With a Chapter 11 plan confirmation hearing just weeks away, the Federal Deposit Insurance Corp. has called for Colonial BancGroup Inc.’s case to be converted to a Chapter 7 liquidation.
Bankruptcy professionals who have run up $7.3 million worth of fees are the only ones with anything to gain from allowing the case of Colonial Bank’s former parent company to remain in Chapter 11, lawyers for the FDIC said in a filing with the U.S. Bankruptcy Court in Montgomery, Ala.
Colonial Bank was taken over by regulators in 2009 in a move that sent its former parent to Chapter 11 protection. There is no chance of a rehabilitation for Colonial, which has no revenue or business prospects, according to the FDIC.

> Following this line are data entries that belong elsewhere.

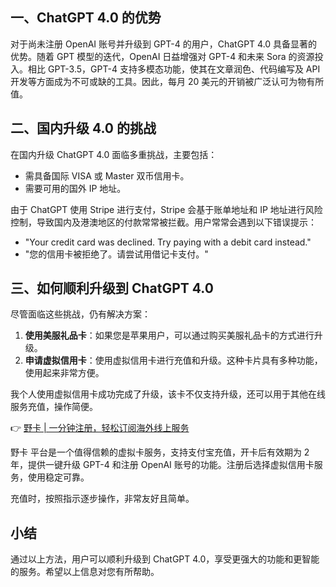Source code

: ## 一、ChatGPT 4.0 的优势

对于尚未注册 OpenAI 账号并升级到 GPT-4 的用户，ChatGPT 4.0 具备显著的优势。随着 GPT 模型的迭代，OpenAI 日益增强对 GPT-4 和未来 Sora 的资源投入。相比 GPT-3.5，GPT-4 支持多模态功能，使其在文章润色、代码编写及 API 开发等方面成为不可或缺的工具。因此，每月 20 美元的开销被广泛认可为物有所值。

## 二、国内升级 4.0 的挑战

在国内升级 ChatGPT 4.0 面临多重挑战，主要包括：
- 需具备国际 VISA 或 Master 双币信用卡。
- 需要可用的国外 IP 地址。

由于 ChatGPT 使用 Stripe 进行支付，Stripe 会基于账单地址和 IP 地址进行风险控制，导致国内及港澳地区的付款常常被拦截。用户常常会遇到以下错误提示：
- "Your credit card was declined. Try paying with a debit card instead."
- "您的信用卡被拒绝了。请尝试用借记卡支付。"

## 三、如何顺利升级到 ChatGPT 4.0

尽管面临这些挑战，仍有解决方案：

1. **使用美服礼品卡**：如果您是苹果用户，可以通过购买美服礼品卡的方式进行升级。
2. **申请虚拟信用卡**：使用虚拟信用卡进行充值和升级。这种卡片具有多种功能，使用起来非常方便。

我个人使用虚拟信用卡成功完成了升级，该卡不仅支持升级，还可以用于其他在线服务充值，操作简便。

👉 [野卡 | 一分钟注册，轻松订阅海外线上服务](https://bit.ly/bewildcard)

野卡 平台是一个值得信赖的虚拟卡服务，支持支付宝充值，开卡后有效期为 2 年，提供一键升级 GPT-4 和注册 OpenAI 账号的功能。注册后选择虚拟信用卡服务，使用稳定可靠。

充值时，按照指示逐步操作，非常友好且简单。

## 小结

通过以上方法，用户可以顺利升级到 ChatGPT 4.0，享受更强大的功能和更智能的服务。希望以上信息对您有所帮助。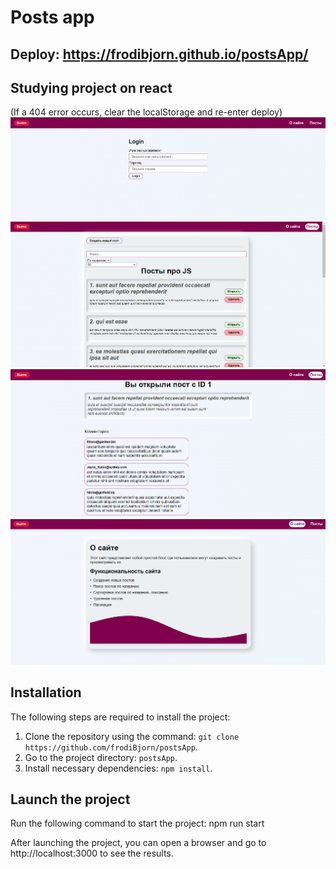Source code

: # Posts app
## Deploy: https://frodibjorn.github.io/postsApp/

## Studying project on react

(If a 404 error occurs, clear the localStorage and re-enter deploy)
![img.png](img.png)
![img_1.png](img_1.png)
![img_2.png](img_2.png)
![img_3.png](img_3.png)
## Installation

The following steps are required to install the project:

1. Clone the repository using the command: `git clone https://github.com/frodiBjorn/postsApp`.
2. Go to the project directory: `postsApp`.
3. Install necessary dependencies: `npm install`.

## Launch the project

Run the following command to start the project:
npm run start

After launching the project, you can open a browser and go to http://localhost:3000 to see the results.
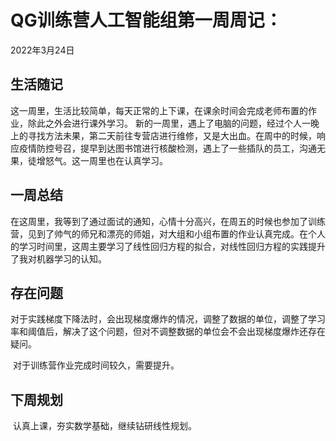 # QG训练营人工智能组第一周周记：
2022年3月24日

## 生活随记

​		这一周里，生活比较简单，每天正常的上下课，在课余时间会完成老师布置的作业，除此之外会进行课外学习。
    新的一周里，遇上了电脑的问题，经过个人一晚上的寻找方法未果，第二天前往专营店进行维修，又是大出血。在周中的时候，响应疫情防控号召，提早到达图书馆进行核酸检测，遇上了一些插队的员工，沟通无果，徒增怒气。这一周里也在认真学习。

## 一周总结

​		在这周里，我等到了通过面试的通知，心情十分高兴，在周五的时候也参加了训练营，见到了帅气的师兄和漂亮的师姐，对大组和小组布置的作业认真完成。在个人的学习时间里，这周主要学习了线性回归方程的拟合，对线性回归方程的实践提升了我对机器学习的认知。
    

## 存在问题

​		对于实践梯度下降法时，会出现梯度爆炸的情况，调整了数据的单位，调整了学习率和阈值后，解决了这个问题，但对不调整数据的单位会不会出现梯度爆炸还存在疑问。

​		对于训练营作业完成时间较久，需要提升。

## 下周规划

​		认真上课，夯实数学基础，继续钻研线性规划。
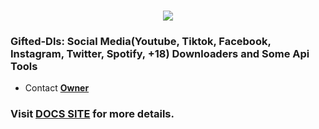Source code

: 
<h3 align="center">
  
  <p align="center"><img src="https://img.shields.io/badge/GIFTED DLS & TOOLS-purple?colorA=%23ff0000&colorB=%23017e40&style=flat-square">  
  
</h3>

### Gifted-Dls: Social Media(Youtube, Tiktok, Facebook, Instagram, Twitter, Spotify, +18) Downloaders and Some Api Tools

- Contact **[Owner](https://api.giftedtech.web.id/contact)**

### Visit **[DOCS SITE](https://dls.giftedtech.web.id)** for more details.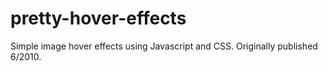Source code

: # pretty-hover-effects
Simple image hover effects using Javascript and CSS. Originally published 6/2010.

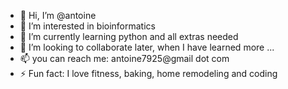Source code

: - 👋 Hi, I’m @antoine
- 👀 I’m interested in bioinformatics
- 🌱 I’m currently learning python and all extras needed
- 💞️ I’m looking to collaborate later, when I have learned more ...
- 📫 you can reach me: antoine7925@gmail dot com
- ⚡ Fun fact: I love fitness, baking, home remodeling and coding
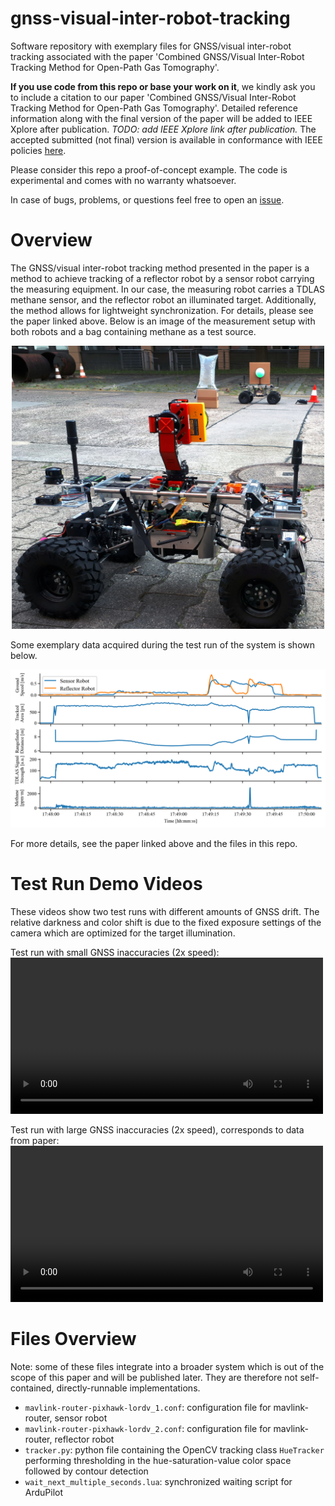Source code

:# gnss-visual-inter-robot-tracking
Software repository with exemplary files for GNSS/visual inter-robot tracking associated with the paper 'Combined GNSS/Visual Inter-Robot Tracking Method for Open-Path Gas Tomography'.

**If you use code from this repo or base your work on it**, we kindly ask you to include a citation to our paper 'Combined GNSS/Visual Inter-Robot Tracking Method for Open-Path Gas Tomography'. Detailed reference information along with the final version of the paper will be added to IEEE Xplore after publication. *TODO: add IEEE Xplore link after publication.* The accepted submitted (not final) version is available in conformance with IEEE policies [here](Lohrke_Sensors_2025_accepted_repo_copyright_notice.pdf).

Please consider this repo a proof-of-concept example. The code is experimental and comes with no warranty whatsoever.

In case of bugs, problems, or questions feel free to open an [issue](https://github.com/BAMresearch/gnss-visual-inter-robot-tracking/issues/new).

# Overview
The GNSS/visual inter-robot tracking method presented in the paper is a method to achieve tracking of a reflector robot by a sensor robot carrying the measuring equipment. In our case, the measuring robot carries a TDLAS methane sensor, and the reflector robot an illuminated target. Additionally, the method allows for lightweight synchronization. For details, please see the paper linked above. Below is an image of the measurement setup with both robots and a bag containing methane as a test source.

<p align="center">
<img src="./docs/setup.jpg" width=500>
</p>

Some exemplary data acquired during the test run of the system is shown below.

<p align="center">
<img src="./docs/measurement_run04_wide.png"  width= 1000 >
</p>

For more details, see the paper linked above and the files in this repo.

# Test Run Demo Videos
These videos show two test runs with different amounts of GNSS drift. The relative darkness and color shift is due to the fixed exposure settings of the camera which are optimized for the target illumination.

Test run with small GNSS inaccuracies (2x speed):
<video src="https://github.com/user-attachments/assets/0db5ddd8-eb01-4a5f-a65e-7d67b83bdf55" width="500"></video>

Test run with large GNSS inaccuracies (2x speed), corresponds to data from paper:
<video src="https://github.com/user-attachments/assets/3c99a29c-a41c-4225-bf6b-1deca380de7c" width="500"></video>

# Files Overview
Note: some of these files integrate into a broader system which is out of the scope of this paper and will be published later. They are therefore not self-contained, directly-runnable implementations.
* `mavlink-router-pixhawk-lordv_1.conf`: configuration file for mavlink-router, sensor robot
* `mavlink-router-pixhawk-lordv_2.conf`: configuration file for mavlink-router, reflector robot
* `tracker.py`: python file containing the OpenCV tracking class `HueTracker` performing thresholding in the hue-saturation-value color space followed by contour detection
* `wait_next_multiple_seconds.lua`: synchronized waiting script for ArduPilot


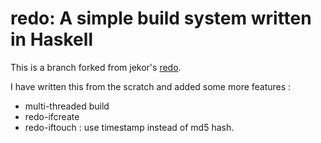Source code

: # redo: A simple build system written in Haskell

This is a branch forked from jekor's [redo](https://github.com/jekor/redo).

I have written this from the scratch and added some more features :
* multi-threaded build
* redo-ifcreate
* redo-iftouch : use timestamp instead of md5 hash.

Instead, the Chapter 11 bankruptcy has become a platform for creditors who bought debt at a deep discount to pursue “an aggressive litigation strategy” aimed mostly at the FDIC, the agency complained.
Anything Colonial can do in Chapter 11, it can do faster and cheaper in Chapter 7, the FDIC contended.
Instead of a $525-per-hour Chapter 11 trustee, the company’s final affairs can be handled by a Chapter 7 trustee who gets paid a percentage of what he pays out to creditors, the agency said.
The FDIC’s motion to convert the Chapter 11 liquidation to a Chapter 7 liquidation is scheduled for hearing May 11, the day Colonial is due in court to seek confirmation of its Chapter 11 plan.